Stored items from a collection:
::::
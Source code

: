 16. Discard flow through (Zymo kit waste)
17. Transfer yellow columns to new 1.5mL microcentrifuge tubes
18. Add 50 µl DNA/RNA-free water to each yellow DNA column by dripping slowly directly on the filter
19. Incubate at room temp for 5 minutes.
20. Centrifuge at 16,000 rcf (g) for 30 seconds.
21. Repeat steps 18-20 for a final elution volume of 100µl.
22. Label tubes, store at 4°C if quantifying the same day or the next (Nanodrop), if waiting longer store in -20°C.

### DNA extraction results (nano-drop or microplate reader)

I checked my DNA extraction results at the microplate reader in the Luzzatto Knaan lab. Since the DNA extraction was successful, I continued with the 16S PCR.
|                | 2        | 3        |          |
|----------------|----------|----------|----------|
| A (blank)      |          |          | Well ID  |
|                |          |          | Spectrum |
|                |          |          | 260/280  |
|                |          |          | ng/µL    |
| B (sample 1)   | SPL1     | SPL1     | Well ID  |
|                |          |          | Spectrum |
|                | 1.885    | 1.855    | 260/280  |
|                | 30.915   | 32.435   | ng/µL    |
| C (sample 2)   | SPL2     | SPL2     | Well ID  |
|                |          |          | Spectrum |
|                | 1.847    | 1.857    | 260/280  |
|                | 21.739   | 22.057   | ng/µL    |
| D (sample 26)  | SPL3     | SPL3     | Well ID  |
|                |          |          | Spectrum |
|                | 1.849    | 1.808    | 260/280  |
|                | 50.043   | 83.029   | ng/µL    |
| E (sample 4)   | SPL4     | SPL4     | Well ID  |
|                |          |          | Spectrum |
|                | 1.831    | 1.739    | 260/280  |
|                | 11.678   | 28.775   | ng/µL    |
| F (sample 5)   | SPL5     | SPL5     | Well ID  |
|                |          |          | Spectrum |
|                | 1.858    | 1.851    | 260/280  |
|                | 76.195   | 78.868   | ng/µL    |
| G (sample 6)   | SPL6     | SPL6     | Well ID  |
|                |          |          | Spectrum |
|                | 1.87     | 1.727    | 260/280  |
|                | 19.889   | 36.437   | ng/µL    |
::::
• [Work to complete]:
Only the count belongs in your answer, so please work out how many lines of the data contain "extraction".

• [Written reply]:
2